BUFFALO, N.Y. — As New York opens up COVID-19 vaccine appointments to everyone 16 and up on Tuesday, we want to answer some of the questions you've sent us about the vaccine and how the vaccination process works.
The first question isn't about the vaccine itself, but it's about the card you get after you get your first dose. Remember, you aren't supposed to take a selfie with your vaccination card because scammers are using the info to make fakes, but what about laminating them once you get both doses or your one and done dose of the J & J vaccine?
Some office supply stores are even offering to laminate your card for free.
Denise G. wrote, "Should the card get laminated? People are commenting that it should not because if there is a booster it will need to be recorded on your card. So, laminate or not?"
There have also been reports of cards getting smudged or damaged when they're laminated.
We asked the New York State Department of Health about this to see if it had any guidelines to pass along, and we did not hear back.
The card is issued by the CDC through your healthcare provider, but we did not find any information on the CDC's website about whether you should laminate your card. It does say to hang onto it and consider taking a picture of it to use as a backup copy incase you lose it, and it says to make sure you bring your vaccination card with you to your second shot appointment.
So laminating is up to you, and at this point, we don't know if people will need to get boosters yet.
Another viewer wanted us to Verify something for her about the vaccine's side effects.
Karen M. sent this question in. She says, "Since having my COVID vaccine, I have been experiencing a sour acidic taste and smell, sewer-like smells. Nobody else can smell or taste what I do. I have been trying to research, but there's not a lot out there on this."
Searching online, we found information from an NBC News report from last week that talks about some people reporting a metallic taste after the first dose of the Pfizer vaccine, others after the Moderna vaccine. It went away after a few hours or a few days. A doctor interviewed for that story said sometimes people interpret the tastes as salty, bitter or rancid. So Karen is not alone. But, this is not a common side effect, and the CDC says if your side effects are worrying you or do not seem to be going away after a few days, call your doctor.
As more people are eligible to make vaccine appointments, some are making them at clinics that are far away then finding appointments closer to Western New York. Or they might get a call from a pharmacy where they're on a waiting list. So, can you make an appointment and cancel it if you find one that's more convenient?
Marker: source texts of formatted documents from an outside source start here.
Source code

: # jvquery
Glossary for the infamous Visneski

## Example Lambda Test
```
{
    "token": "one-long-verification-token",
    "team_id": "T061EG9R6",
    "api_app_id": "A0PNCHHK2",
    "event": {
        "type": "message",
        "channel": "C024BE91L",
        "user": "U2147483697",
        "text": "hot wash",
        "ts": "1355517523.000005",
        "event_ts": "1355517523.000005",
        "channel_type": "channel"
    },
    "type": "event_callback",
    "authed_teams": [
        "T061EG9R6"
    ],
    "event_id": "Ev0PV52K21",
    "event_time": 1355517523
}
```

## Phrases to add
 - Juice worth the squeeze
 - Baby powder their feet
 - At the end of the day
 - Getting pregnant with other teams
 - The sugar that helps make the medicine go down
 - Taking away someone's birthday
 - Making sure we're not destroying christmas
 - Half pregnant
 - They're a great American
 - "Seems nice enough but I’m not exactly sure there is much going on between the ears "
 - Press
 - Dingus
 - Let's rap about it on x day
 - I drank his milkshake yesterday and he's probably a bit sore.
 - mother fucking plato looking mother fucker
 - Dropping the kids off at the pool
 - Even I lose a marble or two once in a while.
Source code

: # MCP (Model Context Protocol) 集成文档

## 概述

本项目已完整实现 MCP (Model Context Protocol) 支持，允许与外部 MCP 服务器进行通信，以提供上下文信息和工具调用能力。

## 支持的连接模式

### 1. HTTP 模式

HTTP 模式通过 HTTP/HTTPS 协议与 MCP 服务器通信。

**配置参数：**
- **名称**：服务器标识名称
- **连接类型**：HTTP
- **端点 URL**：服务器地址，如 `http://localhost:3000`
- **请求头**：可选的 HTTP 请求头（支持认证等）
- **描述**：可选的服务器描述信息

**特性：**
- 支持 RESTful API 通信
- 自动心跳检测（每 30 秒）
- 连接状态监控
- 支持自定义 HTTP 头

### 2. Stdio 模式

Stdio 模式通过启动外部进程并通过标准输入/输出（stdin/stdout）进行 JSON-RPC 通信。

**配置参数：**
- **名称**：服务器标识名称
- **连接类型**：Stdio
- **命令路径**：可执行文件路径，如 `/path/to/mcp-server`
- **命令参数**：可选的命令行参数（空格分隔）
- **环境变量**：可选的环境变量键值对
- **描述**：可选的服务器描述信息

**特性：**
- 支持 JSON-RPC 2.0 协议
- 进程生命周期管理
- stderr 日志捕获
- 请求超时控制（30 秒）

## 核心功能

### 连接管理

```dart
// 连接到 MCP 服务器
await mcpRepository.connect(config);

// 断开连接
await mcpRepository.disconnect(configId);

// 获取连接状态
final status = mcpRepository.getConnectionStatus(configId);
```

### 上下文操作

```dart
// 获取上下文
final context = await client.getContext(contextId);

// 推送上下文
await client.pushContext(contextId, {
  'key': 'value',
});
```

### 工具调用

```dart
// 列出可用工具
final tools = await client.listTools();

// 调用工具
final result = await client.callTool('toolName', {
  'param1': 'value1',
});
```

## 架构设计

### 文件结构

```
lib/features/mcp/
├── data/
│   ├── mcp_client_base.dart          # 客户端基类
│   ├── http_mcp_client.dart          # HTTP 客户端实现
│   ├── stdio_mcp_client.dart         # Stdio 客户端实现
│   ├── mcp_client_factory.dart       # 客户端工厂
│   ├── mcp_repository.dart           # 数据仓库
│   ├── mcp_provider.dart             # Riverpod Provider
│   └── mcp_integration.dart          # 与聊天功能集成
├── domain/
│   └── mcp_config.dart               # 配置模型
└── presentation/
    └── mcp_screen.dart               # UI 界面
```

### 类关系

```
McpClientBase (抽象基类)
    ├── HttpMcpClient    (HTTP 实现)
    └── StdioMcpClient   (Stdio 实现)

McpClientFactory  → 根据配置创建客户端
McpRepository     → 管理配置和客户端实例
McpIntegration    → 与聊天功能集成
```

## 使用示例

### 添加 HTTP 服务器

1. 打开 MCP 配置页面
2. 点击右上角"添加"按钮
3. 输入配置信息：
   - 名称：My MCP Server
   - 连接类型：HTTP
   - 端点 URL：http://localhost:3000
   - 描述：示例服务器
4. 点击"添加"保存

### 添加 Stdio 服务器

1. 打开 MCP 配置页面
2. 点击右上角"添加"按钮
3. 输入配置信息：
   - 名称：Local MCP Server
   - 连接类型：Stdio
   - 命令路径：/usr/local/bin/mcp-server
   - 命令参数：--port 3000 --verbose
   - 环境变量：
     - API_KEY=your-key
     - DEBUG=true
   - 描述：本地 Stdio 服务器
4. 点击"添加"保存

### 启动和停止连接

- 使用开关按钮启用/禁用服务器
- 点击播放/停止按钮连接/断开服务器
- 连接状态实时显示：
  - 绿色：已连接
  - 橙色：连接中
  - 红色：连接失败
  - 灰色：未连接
For an answer, we went to the New York State Department of Health. A spokesperson did not get back to us.
But since appointments are hard to come by, you should cancel an appointment if you no longer need it so someone else can have it. If you made it with the state, call the state's vaccine hotline to cancel. That number is 1-833-697-4829.
Our next question is about something that's written on the vaccination cards.
A viewer said, "I just received my second shot of the vaccine. I noticed on the vaccination card that there is an expiration date. Does that mean I no longer have protection from the virus as of that date?"
Our Verify team talked with Pfizer about this. Pfizer says the expiration date refers to how long doctors have to get the shot in your arm before it goes bad - not how long you are protected from coronavirus. It's a use-by date.